The former president through the Olusegun Obasanjo Presidential Library (OOPL), IITA and WFP, gathered stakeholders last Friday in Ibadan to actually draw up the roadmap to effectively lead the nation out of hunger by the year 2030.
The collaboration which has been termed “The Nigeria Zero Hunger Strategy meeting” attracted the likes of the Chairman of the Senate Committee on Agriculture, Senator Abdulahi Adamu; The Chairman of the Nigeria Agribusiness Group (NABG), Mr. Sani Dangote; former Minister of States for Defence, Mrs Obada; Deputy Governor of Ebonyi State, Dr.
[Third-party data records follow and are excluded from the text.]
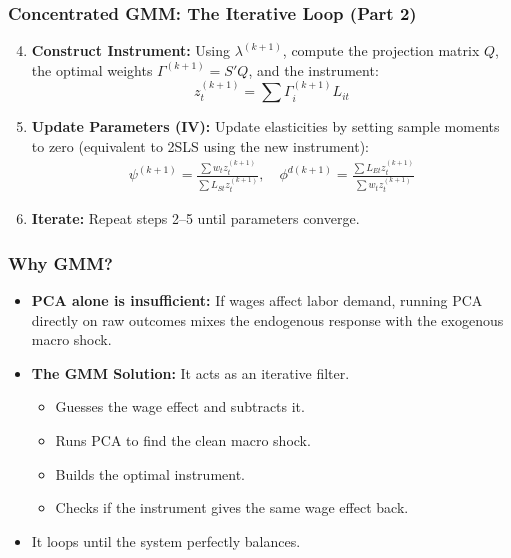 \documentclass[aspectratio=169,11pt]{beamer}
\begin{document}
\begin{frame}
    \frametitle{Concentrated GMM: The Iterative Loop (Part 2)}
    
    \vspace{0.5cm}
    \begin{enumerate}
        \setcounter{enumi}{3}
        \item \textbf{Construct Instrument:} Using $\lambda^{(k+1)}$, compute the projection matrix $Q$, the optimal weights $\Gamma^{(k+1)} = S'Q$, and the instrument:
        \begin{equation*}
            z_t^{(k+1)} = \sum \Gamma_i^{(k+1)} L_{it}
        \end{equation*}
        
        \vspace{0.3cm}
        \item \textbf{Update Parameters (IV):} Update elasticities by setting sample moments to zero (equivalent to 2SLS using the new instrument):
        \begin{align*}
            \psi^{(k+1)} = \frac{\sum w_t z_t^{(k+1)}}{\sum L_{St} z_t^{(k+1)}}, \quad \phi^{d(k+1)} = \frac{\sum L_{Et} z_t^{(k+1)}}{\sum w_t z_t^{(k+1)}}
        \end{align*}
        
        \vspace{0.3cm}
        \item \textbf{Iterate:} Repeat steps 2--5 until parameters converge.
    \end{enumerate}
\end{frame}

\begin{frame}
    \frametitle{Why GMM?}
    
    \vspace{1cm}
    \begin{itemize}
        \item \textbf{PCA alone is insufficient:} If wages affect labor demand, running PCA directly on raw outcomes mixes the endogenous response with the exogenous macro shock.
        \item \textbf{The GMM Solution:} It acts as an iterative filter.
        \begin{itemize}
            \item Guesses the wage effect and subtracts it.
            \item Runs PCA to find the clean macro shock.
            \item Builds the optimal instrument.
            \item Checks if the instrument gives the same wage effect back.
        \end{itemize}
        \item It loops until the system perfectly balances.
    \end{itemize}
\end{frame}
\end{document}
Eric Kelechi Igwe, and the Minister of Health, Professor Isaac Oyewole.
Others present at the meeting were representatives of the Food and Agriculture Organisation (FAO), Africa Development Bank, the United States Agency for international Development (USAID), UNICEF and Vice Chancellors of Universities along with several government and civil society organisations.
Obasanjo, who convened the meeting, said the task of attaining the SDGs could not be left for the government alone; neither could it be left for the civil society nor the private sector.
“It is going to take the collective effort of each and every citizen of this great nation and our partners. It will require our collective change of mindset to at first identify the opportunities that abound,” he said.
The former president commended the efforts of the international community towards fighting hunger and poverty, citing efforts and gains made under the Millennium Development Goals (MDGs).
Although the MDGs might not have achieved all its targets, Obasanjo said that the SDGs presented Nigeria another unique opportunity to drive its development agenda and end hunger.
The former president said that Nigeria’s continued import of food was unacceptable and requested that efforts be made to address the import bill.
The Representative of the World Food Programme, Stanlake Samkanga explained that unlike the MDGs, which were driven by the United Nations, the SDGs would be driven by members of state.
According to him, the SDGs would be achieved by countries themselves, and the WFP/UN ‘s role is to support countries in achieving these goals.
“WFP’s role is to be a catalyst in a country –owned process,” he added.
On the sidelines, IITA Director General, Dr. Nteranya Sanginga, commended the Nigerian people for their willingness to drive the initiative.
He said IITA would provide the necessary support for Nigeria to achieve its target within the framework of the Zero Hunger initiative.
Dr Chiji Ojukwu, a Director with the African Development Bank (AfDB), expressed the commitment of the bank to initiatives that would help Africa to feed itself. He said that the Bank was ready to work with Nigerian authorities in the Nigeria Zero Hunger process, through the commodity value-chain to end hunger and poverty.
About 50 key participants from government, ministries, development organisations, international entities, and public and private sectors attended the strategic meeting.